Your assignment
Without changing a character, output all of the records.

________________________

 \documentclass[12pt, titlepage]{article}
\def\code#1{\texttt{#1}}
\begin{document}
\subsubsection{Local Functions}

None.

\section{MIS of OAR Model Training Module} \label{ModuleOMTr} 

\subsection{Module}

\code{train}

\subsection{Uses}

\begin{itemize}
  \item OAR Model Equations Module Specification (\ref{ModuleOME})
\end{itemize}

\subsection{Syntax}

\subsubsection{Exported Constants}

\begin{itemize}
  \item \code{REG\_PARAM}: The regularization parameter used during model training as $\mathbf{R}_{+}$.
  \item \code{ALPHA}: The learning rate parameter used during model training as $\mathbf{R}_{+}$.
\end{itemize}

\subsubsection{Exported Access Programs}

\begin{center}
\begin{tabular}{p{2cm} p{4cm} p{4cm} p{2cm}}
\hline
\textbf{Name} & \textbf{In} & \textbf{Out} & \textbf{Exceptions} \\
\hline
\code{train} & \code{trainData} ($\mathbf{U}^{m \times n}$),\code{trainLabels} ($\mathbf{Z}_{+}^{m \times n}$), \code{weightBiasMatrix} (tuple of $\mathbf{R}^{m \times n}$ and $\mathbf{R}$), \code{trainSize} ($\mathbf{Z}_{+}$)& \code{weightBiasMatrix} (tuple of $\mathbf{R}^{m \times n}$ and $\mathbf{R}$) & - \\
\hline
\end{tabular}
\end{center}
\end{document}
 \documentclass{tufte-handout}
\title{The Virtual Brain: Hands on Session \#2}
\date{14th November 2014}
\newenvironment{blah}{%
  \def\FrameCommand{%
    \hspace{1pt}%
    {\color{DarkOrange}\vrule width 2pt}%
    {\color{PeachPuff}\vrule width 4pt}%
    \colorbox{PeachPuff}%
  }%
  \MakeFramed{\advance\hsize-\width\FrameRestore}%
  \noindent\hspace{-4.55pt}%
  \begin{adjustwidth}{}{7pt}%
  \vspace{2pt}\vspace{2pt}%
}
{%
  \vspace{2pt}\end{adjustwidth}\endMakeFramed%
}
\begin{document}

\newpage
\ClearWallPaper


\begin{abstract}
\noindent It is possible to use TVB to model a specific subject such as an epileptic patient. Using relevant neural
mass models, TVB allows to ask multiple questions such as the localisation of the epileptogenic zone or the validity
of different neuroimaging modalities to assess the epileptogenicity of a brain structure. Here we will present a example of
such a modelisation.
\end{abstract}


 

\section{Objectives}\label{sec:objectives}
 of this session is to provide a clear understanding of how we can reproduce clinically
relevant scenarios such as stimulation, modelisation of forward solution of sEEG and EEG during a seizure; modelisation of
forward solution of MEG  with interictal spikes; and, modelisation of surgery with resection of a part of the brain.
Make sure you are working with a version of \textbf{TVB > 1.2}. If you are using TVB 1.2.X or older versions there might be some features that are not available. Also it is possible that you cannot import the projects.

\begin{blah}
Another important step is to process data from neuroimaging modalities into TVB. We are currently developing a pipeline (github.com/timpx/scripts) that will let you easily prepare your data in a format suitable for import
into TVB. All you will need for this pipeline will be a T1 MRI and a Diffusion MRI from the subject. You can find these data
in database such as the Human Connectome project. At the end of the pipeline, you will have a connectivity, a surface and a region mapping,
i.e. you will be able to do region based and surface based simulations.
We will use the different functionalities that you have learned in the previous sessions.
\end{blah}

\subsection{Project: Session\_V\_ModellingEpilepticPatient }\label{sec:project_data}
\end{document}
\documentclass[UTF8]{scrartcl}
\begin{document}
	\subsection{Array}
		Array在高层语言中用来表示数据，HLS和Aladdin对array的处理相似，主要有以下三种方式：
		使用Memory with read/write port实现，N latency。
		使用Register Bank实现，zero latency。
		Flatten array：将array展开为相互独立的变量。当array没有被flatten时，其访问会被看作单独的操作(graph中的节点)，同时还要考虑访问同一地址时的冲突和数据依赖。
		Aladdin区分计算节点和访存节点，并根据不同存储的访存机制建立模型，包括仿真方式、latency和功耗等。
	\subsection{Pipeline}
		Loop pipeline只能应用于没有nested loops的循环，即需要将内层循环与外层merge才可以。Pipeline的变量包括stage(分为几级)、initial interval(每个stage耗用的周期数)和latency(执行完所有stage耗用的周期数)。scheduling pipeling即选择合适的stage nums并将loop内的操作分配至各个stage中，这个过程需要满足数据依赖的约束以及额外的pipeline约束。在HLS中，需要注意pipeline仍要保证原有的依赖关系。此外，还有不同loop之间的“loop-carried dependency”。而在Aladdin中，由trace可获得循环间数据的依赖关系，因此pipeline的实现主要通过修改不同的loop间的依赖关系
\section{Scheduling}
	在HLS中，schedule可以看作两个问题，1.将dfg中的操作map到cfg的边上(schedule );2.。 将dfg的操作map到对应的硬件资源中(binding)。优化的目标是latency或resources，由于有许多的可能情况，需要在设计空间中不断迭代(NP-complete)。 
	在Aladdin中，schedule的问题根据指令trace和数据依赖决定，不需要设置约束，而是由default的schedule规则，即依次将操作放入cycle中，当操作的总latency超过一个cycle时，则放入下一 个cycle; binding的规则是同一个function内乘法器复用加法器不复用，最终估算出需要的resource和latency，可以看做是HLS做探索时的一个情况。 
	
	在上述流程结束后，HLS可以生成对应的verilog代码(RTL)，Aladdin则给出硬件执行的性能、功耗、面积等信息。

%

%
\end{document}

________________________

Solution for this problem
 \documentclass[12pt, titlepage]{article}
\def\code#1{\texttt{#1}}
\begin{document}
\subsubsection{Local Functions}

None.

\section{MIS of OAR Model Training Module} \label{ModuleOMTr} 

\subsection{Module}

\code{train}

\subsection{Uses}

\begin{itemize}
  \item OAR Model Equations Module Specification (\ref{ModuleOME})
\end{itemize}

\subsection{Syntax}

\subsubsection{Exported Constants}

\begin{itemize}
  \item \code{REG\_PARAM}: The regularization parameter used during model training as $\mathbf{R}_{+}$.
  \item \code{ALPHA}: The learning rate parameter used during model training as $\mathbf{R}_{+}$.
\end{itemize}

\subsubsection{Exported Access Programs}

\begin{center}
\begin{tabular}{p{2cm} p{4cm} p{4cm} p{2cm}}
\hline
\textbf{Name} & \textbf{In} & \textbf{Out} & \textbf{Exceptions} \\
\hline
\code{train} & \code{trainData} ($\mathbf{U}^{m \times n}$),\code{trainLabels} ($\mathbf{Z}_{+}^{m \times n}$), \code{weightBiasMatrix} (tuple of $\mathbf{R}^{m \times n}$ and $\mathbf{R}$), \code{trainSize} ($\mathbf{Z}_{+}$)& \code{weightBiasMatrix} (tuple of $\mathbf{R}^{m \times n}$ and $\mathbf{R}$) & - \\
\hline
\end{tabular}
\end{center}
\end{document}
 \documentclass{tufte-handout}
\title{The Virtual Brain: Hands on Session \#2}
\date{14th November 2014}
\newenvironment{blah}{%
  \def\FrameCommand{%
    \hspace{1pt}%
    {\color{DarkOrange}\vrule width 2pt}%
    {\color{PeachPuff}\vrule width 4pt}%
    \colorbox{PeachPuff}%
  }%
  \MakeFramed{\advance\hsize-\width\FrameRestore}%
  \noindent\hspace{-4.55pt}%
  \begin{adjustwidth}{}{7pt}%
  \vspace{2pt}\vspace{2pt}%
}
{%
  \vspace{2pt}\end{adjustwidth}\endMakeFramed%
}
\begin{document}

\newpage
\ClearWallPaper


\begin{abstract}
\noindent It is possible to use TVB to model a specific subject such as an epileptic patient. Using relevant neural
mass models, TVB allows to ask multiple questions such as the localisation of the epileptogenic zone or the validity
of different neuroimaging modalities to assess the epileptogenicity of a brain structure. Here we will present a example of
such a modelisation.
\end{abstract}


 

\section{Objectives}\label{sec:objectives}
 of this session is to provide a clear understanding of how we can reproduce clinically
relevant scenarios such as stimulation, modelisation of forward solution of sEEG and EEG during a seizure; modelisation of
forward solution of MEG  with interictal spikes; and, modelisation of surgery with resection of a part of the brain.
Make sure you are working with a version of \textbf{TVB > 1.2}. If you are using TVB 1.2.X or older versions there might be some features that are not available. Also it is possible that you cannot import the projects.

\begin{blah}
Another important step is to process data from neuroimaging modalities into TVB. We are currently developing a pipeline (github.com/timpx/scripts) that will let you easily prepare your data in a format suitable for import
into TVB. All you will need for this pipeline will be a T1 MRI and a Diffusion MRI from the subject. You can find these data
in database such as the Human Connectome project. At the end of the pipeline, you will have a connectivity, a surface and a region mapping,
i.e. you will be able to do region based and surface based simulations.
We will use the different functionalities that you have learned in the previous sessions.
\end{blah}

\subsection{Project: Session\_V\_ModellingEpilepticPatient }\label{sec:project_data}
\end{document}
\documentclass[UTF8]{scrartcl}
\begin{document}
	\subsection{Array}
		Array在高层语言中用来表示数据，HLS和Aladdin对array的处理相似，主要有以下三种方式：
		使用Memory with read/write port实现，N latency。
		使用Register Bank实现，zero latency。
		Flatten array：将array展开为相互独立的变量。当array没有被flatten时，其访问会被看作单独的操作(graph中的节点)，同时还要考虑访问同一地址时的冲突和数据依赖。
		Aladdin区分计算节点和访存节点，并根据不同存储的访存机制建立模型，包括仿真方式、latency和功耗等。
	\subsection{Pipeline}
		Loop pipeline只能应用于没有nested loops的循环，即需要将内层循环与外层merge才可以。Pipeline的变量包括stage(分为几级)、initial interval(每个stage耗用的周期数)和latency(执行完所有stage耗用的周期数)。scheduling pipeling即选择合适的stage nums并将loop内的操作分配至各个stage中，这个过程需要满足数据依赖的约束以及额外的pipeline约束。在HLS中，需要注意pipeline仍要保证原有的依赖关系。此外，还有不同loop之间的“loop-carried dependency”。而在Aladdin中，由trace可获得循环间数据的依赖关系，因此pipeline的实现主要通过修改不同的loop间的依赖关系
\section{Scheduling}
	在HLS中，schedule可以看作两个问题，1.将dfg中的操作map到cfg的边上(schedule );2.。 将dfg的操作map到对应的硬件资源中(binding)。优化的目标是latency或resources，由于有许多的可能情况，需要在设计空间中不断迭代(NP-complete)。 
	在Aladdin中，schedule的问题根据指令trace和数据依赖决定，不需要设置约束，而是由default的schedule规则，即依次将操作放入cycle中，当操作的总latency超过一个cycle时，则放入下一 个cycle; binding的规则是同一个function内乘法器复用加法器不复用，最终估算出需要的resource和latency，可以看做是HLS做探索时的一个情况。 
	
	在上述流程结束后，HLS可以生成对应的verilog代码(RTL)，Aladdin则给出硬件执行的性能、功耗、面积等信息。

%

%
\end{document}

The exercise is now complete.